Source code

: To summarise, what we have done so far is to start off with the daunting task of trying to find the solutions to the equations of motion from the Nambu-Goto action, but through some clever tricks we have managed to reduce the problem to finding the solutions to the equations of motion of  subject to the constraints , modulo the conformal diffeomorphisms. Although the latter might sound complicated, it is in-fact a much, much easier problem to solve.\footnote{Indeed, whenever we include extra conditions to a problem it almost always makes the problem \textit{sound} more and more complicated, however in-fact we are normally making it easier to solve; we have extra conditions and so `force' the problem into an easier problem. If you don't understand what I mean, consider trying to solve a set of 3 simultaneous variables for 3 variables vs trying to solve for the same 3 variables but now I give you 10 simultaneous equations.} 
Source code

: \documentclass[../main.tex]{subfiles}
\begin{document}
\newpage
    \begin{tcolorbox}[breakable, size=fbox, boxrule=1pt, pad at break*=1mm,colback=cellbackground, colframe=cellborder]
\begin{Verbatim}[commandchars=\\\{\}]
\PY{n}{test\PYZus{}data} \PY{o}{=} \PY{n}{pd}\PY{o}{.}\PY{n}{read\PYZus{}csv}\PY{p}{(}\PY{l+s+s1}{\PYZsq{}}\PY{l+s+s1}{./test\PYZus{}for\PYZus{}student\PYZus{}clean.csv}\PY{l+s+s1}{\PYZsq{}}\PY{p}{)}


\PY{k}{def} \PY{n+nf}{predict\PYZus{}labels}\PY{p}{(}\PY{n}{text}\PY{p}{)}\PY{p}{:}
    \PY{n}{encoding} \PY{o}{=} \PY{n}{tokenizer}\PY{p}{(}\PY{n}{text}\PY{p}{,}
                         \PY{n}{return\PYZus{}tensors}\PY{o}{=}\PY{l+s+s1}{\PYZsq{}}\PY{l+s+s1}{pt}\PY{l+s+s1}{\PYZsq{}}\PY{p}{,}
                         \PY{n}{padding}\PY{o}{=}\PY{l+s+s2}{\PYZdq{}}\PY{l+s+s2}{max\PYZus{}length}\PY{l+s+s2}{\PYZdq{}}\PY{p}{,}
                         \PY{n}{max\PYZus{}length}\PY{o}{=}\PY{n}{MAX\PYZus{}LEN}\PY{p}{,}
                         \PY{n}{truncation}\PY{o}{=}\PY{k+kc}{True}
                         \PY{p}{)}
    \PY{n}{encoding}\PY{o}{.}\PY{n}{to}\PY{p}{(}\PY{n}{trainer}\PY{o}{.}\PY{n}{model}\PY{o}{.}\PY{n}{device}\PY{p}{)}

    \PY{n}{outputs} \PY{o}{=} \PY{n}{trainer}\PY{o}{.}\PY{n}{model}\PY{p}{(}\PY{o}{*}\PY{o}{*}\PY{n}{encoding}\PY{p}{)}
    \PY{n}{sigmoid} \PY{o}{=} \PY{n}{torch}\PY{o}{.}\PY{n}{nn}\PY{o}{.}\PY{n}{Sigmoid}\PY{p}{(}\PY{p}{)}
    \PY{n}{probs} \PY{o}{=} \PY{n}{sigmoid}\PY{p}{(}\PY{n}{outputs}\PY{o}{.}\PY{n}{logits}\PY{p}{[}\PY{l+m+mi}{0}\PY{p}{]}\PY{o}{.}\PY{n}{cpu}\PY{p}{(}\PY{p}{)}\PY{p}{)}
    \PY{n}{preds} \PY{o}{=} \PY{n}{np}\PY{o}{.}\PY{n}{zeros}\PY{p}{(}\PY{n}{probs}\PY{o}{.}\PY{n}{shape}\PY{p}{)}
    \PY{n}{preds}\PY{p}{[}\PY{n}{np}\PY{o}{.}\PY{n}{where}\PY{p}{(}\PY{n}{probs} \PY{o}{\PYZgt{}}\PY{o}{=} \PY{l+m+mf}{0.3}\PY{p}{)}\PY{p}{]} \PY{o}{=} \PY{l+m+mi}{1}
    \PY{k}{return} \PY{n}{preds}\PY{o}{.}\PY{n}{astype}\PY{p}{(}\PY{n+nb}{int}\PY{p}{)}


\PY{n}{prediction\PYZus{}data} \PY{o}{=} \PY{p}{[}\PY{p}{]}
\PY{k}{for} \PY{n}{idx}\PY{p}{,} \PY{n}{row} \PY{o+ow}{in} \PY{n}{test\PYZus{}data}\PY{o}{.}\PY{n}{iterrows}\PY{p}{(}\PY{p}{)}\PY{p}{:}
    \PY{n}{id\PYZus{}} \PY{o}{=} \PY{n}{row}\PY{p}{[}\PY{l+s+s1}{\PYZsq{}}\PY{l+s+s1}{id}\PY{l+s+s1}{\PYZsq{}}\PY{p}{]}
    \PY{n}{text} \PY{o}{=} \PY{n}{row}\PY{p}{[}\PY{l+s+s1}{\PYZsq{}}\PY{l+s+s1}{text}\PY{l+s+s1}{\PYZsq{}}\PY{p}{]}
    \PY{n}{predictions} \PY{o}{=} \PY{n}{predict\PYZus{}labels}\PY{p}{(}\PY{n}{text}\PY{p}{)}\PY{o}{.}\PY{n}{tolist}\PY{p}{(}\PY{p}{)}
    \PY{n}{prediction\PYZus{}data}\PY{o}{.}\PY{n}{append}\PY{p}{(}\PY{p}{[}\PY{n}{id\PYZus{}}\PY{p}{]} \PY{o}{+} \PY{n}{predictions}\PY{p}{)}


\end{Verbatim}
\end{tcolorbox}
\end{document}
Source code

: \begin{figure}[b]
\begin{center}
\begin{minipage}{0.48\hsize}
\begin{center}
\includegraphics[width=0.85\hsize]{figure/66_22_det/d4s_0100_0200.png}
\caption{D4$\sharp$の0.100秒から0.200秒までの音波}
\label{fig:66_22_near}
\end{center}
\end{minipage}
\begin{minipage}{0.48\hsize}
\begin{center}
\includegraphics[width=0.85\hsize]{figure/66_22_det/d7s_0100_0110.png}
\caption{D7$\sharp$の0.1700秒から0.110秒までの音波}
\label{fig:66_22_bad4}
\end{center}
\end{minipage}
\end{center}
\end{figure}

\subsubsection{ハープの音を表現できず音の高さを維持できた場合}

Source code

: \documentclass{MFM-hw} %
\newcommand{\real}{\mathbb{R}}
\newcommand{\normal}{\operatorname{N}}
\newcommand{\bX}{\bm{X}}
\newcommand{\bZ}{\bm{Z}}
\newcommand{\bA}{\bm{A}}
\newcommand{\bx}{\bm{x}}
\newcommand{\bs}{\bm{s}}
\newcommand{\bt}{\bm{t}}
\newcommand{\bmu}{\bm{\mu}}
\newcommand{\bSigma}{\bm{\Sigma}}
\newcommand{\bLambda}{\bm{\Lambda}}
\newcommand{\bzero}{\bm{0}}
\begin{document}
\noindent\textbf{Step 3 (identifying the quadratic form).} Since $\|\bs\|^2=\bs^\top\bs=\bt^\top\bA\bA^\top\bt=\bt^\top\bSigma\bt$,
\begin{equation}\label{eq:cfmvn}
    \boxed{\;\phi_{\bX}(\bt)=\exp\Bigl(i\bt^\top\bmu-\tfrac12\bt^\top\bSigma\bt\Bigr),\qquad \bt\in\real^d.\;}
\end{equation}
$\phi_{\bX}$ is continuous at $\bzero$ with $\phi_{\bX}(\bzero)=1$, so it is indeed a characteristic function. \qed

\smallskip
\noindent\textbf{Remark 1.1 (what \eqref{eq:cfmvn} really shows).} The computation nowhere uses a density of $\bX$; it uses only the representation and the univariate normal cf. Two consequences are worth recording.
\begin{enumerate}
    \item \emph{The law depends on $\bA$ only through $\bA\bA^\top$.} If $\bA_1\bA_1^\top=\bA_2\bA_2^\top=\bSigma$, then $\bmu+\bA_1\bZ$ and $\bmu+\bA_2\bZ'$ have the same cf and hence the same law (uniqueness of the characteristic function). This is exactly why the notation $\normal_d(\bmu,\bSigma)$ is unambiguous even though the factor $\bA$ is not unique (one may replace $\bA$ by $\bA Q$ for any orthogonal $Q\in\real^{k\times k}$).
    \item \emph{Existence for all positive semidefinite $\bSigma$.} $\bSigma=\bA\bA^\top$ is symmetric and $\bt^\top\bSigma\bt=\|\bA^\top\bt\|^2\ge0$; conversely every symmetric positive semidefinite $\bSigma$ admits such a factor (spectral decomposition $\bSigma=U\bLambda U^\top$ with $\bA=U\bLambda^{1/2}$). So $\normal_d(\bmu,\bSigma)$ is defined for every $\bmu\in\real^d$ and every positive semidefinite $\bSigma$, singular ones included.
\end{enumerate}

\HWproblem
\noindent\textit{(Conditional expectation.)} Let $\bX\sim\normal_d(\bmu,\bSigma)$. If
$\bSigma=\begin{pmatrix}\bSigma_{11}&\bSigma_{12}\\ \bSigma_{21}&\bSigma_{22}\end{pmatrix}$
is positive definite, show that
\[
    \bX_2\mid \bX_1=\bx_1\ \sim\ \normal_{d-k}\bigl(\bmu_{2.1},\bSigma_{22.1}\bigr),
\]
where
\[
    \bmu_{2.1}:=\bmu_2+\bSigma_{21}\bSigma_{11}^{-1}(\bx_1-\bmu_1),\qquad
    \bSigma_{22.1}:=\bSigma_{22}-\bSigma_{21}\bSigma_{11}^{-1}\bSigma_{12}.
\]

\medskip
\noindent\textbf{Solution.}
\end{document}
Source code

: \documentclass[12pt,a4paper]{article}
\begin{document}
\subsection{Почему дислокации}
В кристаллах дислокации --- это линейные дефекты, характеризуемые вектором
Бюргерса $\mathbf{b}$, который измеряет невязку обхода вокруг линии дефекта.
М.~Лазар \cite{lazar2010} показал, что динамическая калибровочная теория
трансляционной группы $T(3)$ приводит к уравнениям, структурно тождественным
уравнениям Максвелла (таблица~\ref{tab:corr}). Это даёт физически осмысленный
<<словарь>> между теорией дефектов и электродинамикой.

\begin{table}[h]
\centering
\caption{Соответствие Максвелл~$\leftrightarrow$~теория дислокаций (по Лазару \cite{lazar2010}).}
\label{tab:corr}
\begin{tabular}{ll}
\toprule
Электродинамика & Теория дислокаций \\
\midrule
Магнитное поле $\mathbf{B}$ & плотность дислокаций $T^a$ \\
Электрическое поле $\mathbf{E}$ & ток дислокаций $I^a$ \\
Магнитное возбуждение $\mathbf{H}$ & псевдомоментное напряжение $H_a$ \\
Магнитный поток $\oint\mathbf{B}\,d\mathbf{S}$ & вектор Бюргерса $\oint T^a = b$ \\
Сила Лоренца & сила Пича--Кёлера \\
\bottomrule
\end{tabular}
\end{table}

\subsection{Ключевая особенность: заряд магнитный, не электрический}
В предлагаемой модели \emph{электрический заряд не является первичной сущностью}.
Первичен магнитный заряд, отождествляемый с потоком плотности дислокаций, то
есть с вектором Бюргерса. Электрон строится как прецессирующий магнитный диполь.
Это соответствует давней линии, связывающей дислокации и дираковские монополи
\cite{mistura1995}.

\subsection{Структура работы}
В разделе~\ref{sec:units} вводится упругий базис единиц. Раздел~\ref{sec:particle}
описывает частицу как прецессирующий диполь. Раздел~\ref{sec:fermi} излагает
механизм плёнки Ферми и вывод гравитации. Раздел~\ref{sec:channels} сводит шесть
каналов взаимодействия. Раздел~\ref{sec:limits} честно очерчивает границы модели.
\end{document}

● ● ● ● ● ● ●

▶ Try it
Return every line of the data above in which "уравнениям" appears.

▶ Solution for this exercise
трансляционной группы $T(3)$ приводит к уравнениям, структурно тождественным
уравнениям Максвелла (таблица~\ref{tab:corr}). Это даёт физически осмысленный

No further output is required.